Message from discussion
Unable to get anything to work in Scoobi 0.5.0 - class loader problem
Date: Thu, 2 Aug 2012 16:09:32 -0700 (PDT)
From: Ben Wing <b...@benwing.com>
To: scoobi-users@googlegroups.com
Message-Id: <fe141743-e0f8-4e12-804e-2adbf93b2fb3@googlegroups.com>
In-Reply-To: <e71eafaf-1632-4d18-8980-5ecee34df0d4@googlegroups.com>
References: <9e6a775c-866b-4b06-9f4b-e60106442503@googlegroups.com>
<CAHD7LM32EA7xnA6OxPQLJ0fSBQX5LT4v2xSVfxpQTESHd42j_A@mail.gmail.com>
<d2f18db3-0e07-4de4-9f32-860b9248db0e@googlegroups.com> <a772b62a-1820-4241-8bba-136722052201@googlegroups.com>
<8c2cf7cf-9e9d-43c3-8adc-ea06e0873252@googlegroups.com>
<CAHD7LM3MNV7BRRQt4oywen9fC1RXdssygK+42Kah9fPAALeiHQ@mail.gmail.com>
<3b6397f9-630c-4657-9626-615a83194acd@googlegroups.com>
<1b433342-b33b-46c8-95f0-10b860393955@googlegroups.com>
<e1017ac3-dbd1-438f-b7ff-38159a3a53e3@googlegroups.com>
<e71eafaf-1632-4d18-8980-5ecee34df0d4@googlegroups.com>
Subject: Re: Unable to get anything to work in Scoobi 0.5.0 - class loader
problem
MIME-Version: 1.0
Content-Type: multipart/mixed;
boundary="----=_Part_214_27434367.1343948972662"
------=_Part_214_27434367.1343948972662
Content-Type: multipart/alternative;
boundary="----=_Part_215_17957847.1343948972662"

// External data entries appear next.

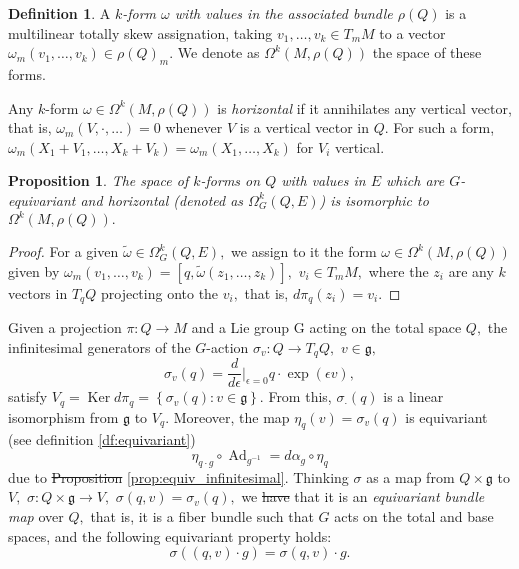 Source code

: \documentclass[12pt, letterpaper, reqno]{amsart}
\theoremstyle{definition}
\newtheorem{df}{Definition}
\theoremstyle{plain}
\newtheorem{prop}{Proposition}
\theoremstyle{remark}
\providecommand{\DIFadd}[1]{{\protect\color{blue}\uwave{#1}}} %
\providecommand{\DIFdel}[1]{{\protect\color{red}\sout{#1}}}                      %
\providecommand{\DIFaddbegin}{} %
\providecommand{\DIFaddend}{} %
\providecommand{\DIFdelbegin}{} %
\providecommand{\DIFdelend}{} %
\newcommand{\DIFscaledelfig}{0.5}
\newlength{\DIFdelgraphicswidth} %
\newlength{\DIFdelgraphicsheight} %
\newcommand{\DIFaddincludegraphics}[2][]{{\color{blue}\fbox{\DIFOincludegraphics[#1]{#2}}}} %
\newcommand{\DIFdelincludegraphics}[2][]{%
\sbox{\DIFdelgraphicsbox}{\DIFOincludegraphics[#1]{#2}}%
\settoboxwidth{\DIFdelgraphicswidth}{\DIFdelgraphicsbox} %
\settoboxtotalheight{\DIFdelgraphicsheight}{\DIFdelgraphicsbox} %
\scalebox{\DIFscaledelfig}{%
\parbox[b]{\DIFdelgraphicswidth}{\usebox{\DIFdelgraphicsbox}\\[-\baselineskip] \rule{\DIFdelgraphicswidth}{0em}}\llap{\resizebox{\DIFdelgraphicswidth}{\DIFdelgraphicsheight}{%
\setlength{\unitlength}{\DIFdelgraphicswidth}%
\begin{picture}(1,1)%
\thicklines\linethickness{2pt} %
{\color[rgb]{1,0,0}\put(0,0){\framebox(1,1){}}}%
{\color[rgb]{1,0,0}\put(0,0){\line( 1,1){1}}}%
{\color[rgb]{1,0,0}\put(0,1){\line(1,-1){1}}}%
\end{picture}%
}\hspace*{3pt}}} %
} %
\DeclareRobustCommand{\DIFaddbegin}{\DIFOaddbegin \let\includegraphics\DIFaddincludegraphics} %
\DeclareRobustCommand{\DIFaddend}{\DIFOaddend \let\includegraphics\DIFOincludegraphics} %
\DeclareRobustCommand{\DIFdelbegin}{\DIFOdelbegin \let\includegraphics\DIFdelincludegraphics} %
\DeclareRobustCommand{\DIFdelend}{\DIFOaddend \let\includegraphics\DIFOincludegraphics} %
\begin{document}
\begin{df}
	A \textit{$ k $-form $ \omega $ with values in the associated bundle $ \rho(Q) $} is a multilinear totally skew assignation, taking $ v_1,\dots, v_k\in T_mM $ to a vector $ \omega_m(v_1,\dots,v_k)\in \rho(Q)_m. $  We denote as $ \Omega^k(M, \rho(Q)) $ the space of these forms.
\end{df}

Any $ k $-form $ \omega\in \Omega^k(M,\rho(Q)) $ is \textit{horizontal} if it annihilates any vertical vector, that is, $ \omega_m(V,\cdot,\dots)=0 $ whenever $ V $ is a vertical vector in $ Q. $ For such a form, $ \omega_m(X_1+V_1,\dots,X_k+V_k)=\omega_m(X_1,\dots, X_k) $ for $ V_i $ vertical.

\begin{prop}
	The space of $ k $-forms on $ Q $ with values in $ E $ which are $ G $-equivariant and horizontal (denoted as $ \Omega^k_G(Q,E) $) is isomorphic to $ \Omega^k(M,\rho(Q)). $ 
\end{prop}
\begin{proof}
	For a given $ \tilde \omega\in\Omega^k_G(Q,E), $ we assign to it the form $ \omega\in\Omega^k(M, \rho(Q)) $ given by $ \omega_m(v_1,\dots,v_k) = [q,\tilde\omega(z_1,\dots,z_k)],  $  $v_i\in T_mM, $ where the $ z_i $ are any $ k $ vectors in $ T_qQ $ projecting onto the $ v_i, $ that is, $ d\pi_q(z_i)=v_i. $  
\end{proof}

Given a projection $ \pi: Q \rightarrow M $ and a Lie group G acting on the total space $ Q, $ the infinitesimal generators of the $ G $-action $ \sigma_v: Q \rightarrow T_qQ, $ $ v\in \mathfrak{g,} $ 
$$ \sigma_v(q) = \frac{d}{d\epsilon} \Big|_{\epsilon=0} q\cdot \operatorname{exp} (\epsilon v),$$
satisfy $ V_q = \operatorname{Ker}d\pi_q = \left\{ \sigma_v(q): v\in \mathfrak{g} \right\} .  $ From this, $ \sigma_\cdot(q) $ is a linear isomorphism from $ \mathfrak{g} $ to $ V_q. $ Moreover, the map $ \eta_q(v)  = \sigma_v(q) $ is equivariant (see definition \ref{df:equivariant})
$$ \eta_{q\cdot g}\circ \operatorname{Ad}_{g^{-1}} = d\alpha_g  \circ \eta_q $$ 
due to \DIFdelbegin \DIFdel{Proposition }\DIFdelend \DIFaddbegin \DIFadd{proposition }\DIFaddend \ref{prop:equiv_infinitesimal}. Thinking $ \sigma $ as a map from $ Q\times \mathfrak{g} $ to $ V, $ $ \sigma:Q\times \mathfrak{g}\rightarrow V, $ $ \sigma(q,v)= \sigma_v(q), $ we \DIFdelbegin \DIFdel{have }\DIFdelend \DIFaddbegin \DIFadd{deduce }\DIFaddend that it is an \textit{equivariant bundle map} over $ Q, $ that is, it is a fiber bundle such that $ G $ acts on the total and base spaces, and the following equivariant property holds:
$$ \sigma \left( (q,v)\cdot g \right) = \sigma(q,v) \cdot g. $$ 
\end{document}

------=_Part_215_17957847.1343948972662
Content-Type: text/plain; charset=UTF-8
Content-Transfer-Encoding: 7bit
On Wednesday, August 1, 2012 2:29:42 AM UTC-4, Eric Torreborre wrote:
>
> Hi Alex,
>
> > I create jar file of my application with "sbt package-hadoop" on one
> machine and then copy it on the gateway machine
>
> This is indeed probably the issue. You can then override the "jars" method
> to get the correct jar URLs from either a configuration file, or from the
> URLClassLoader if it happens to reference them.
>
> Just replace the existing filter: (Seq(".ivy2",
> ".m2").exists(url.getFile.contains) with something more relevant (at line
> com.nicta.scoobi.application.LibJars #32).
>
> Eric T.
>
>
Eric, I have access to two very different Hadoop configurations.

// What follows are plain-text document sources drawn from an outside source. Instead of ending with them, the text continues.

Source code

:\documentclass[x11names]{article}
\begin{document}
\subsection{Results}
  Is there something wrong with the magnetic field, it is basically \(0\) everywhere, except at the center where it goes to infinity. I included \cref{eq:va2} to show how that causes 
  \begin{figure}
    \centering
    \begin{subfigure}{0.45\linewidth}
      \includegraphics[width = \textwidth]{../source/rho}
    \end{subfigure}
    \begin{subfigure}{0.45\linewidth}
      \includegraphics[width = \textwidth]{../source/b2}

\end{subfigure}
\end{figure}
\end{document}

The one I was using before to test Scoobi 0.5 is a fairly small cluster
with a long-term persistent HDFS file system, as well as a single job
tracker, a single name node, and 16 task nodes. I only have ssh access to
the job tracker, and AFAIK the other machines are firewalled from the
Internet and do not have access to my home directory on the job tracker --
i.e. the only shared file system is HDFS. I compile and launch the
application from the job tracker. The version of the 'hadoop' client
executable is Cloudera 0.20.2 cdh3u3; I'm not sure what the version of HDFS
or the servers is but I would guess the same or similar.

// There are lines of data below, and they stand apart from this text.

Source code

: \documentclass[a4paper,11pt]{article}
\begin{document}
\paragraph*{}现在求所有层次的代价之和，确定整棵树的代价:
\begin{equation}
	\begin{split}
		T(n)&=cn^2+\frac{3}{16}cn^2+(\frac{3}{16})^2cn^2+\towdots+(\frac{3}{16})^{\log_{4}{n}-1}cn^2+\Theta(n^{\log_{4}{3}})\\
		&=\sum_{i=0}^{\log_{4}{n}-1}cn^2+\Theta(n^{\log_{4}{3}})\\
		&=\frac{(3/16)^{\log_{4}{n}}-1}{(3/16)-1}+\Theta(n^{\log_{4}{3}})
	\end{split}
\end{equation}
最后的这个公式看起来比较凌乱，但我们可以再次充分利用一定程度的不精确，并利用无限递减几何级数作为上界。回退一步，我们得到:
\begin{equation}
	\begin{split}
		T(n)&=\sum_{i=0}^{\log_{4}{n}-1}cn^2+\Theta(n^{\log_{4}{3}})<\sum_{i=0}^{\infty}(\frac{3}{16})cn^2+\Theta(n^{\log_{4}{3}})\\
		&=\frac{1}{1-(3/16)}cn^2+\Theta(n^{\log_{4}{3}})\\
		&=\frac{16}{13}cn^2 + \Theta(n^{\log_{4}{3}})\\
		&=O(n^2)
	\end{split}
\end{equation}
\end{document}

I don't understand what Alex's issue is, but I have to ask -- why did this
work before, and why doesn't it work now? I thought the whole point of
building an assembly/combined jar was precisely to include *all* the
necessary libraries in it. Why does Scoobi 0.5 screw around with trying to
upload libraries itself rather than relying on what's in the assembly, as
Scoobi 0.4 did?
Now, the other configuration is completely different. This system has an
enormous number (in the hundreds) of 8-core compute servers, managed by a
Sun Grid Engine, where you submit jobs with qsub. 48 of these are set
aside for Hadoop usage, but they don't form a normal Hadoop cluster.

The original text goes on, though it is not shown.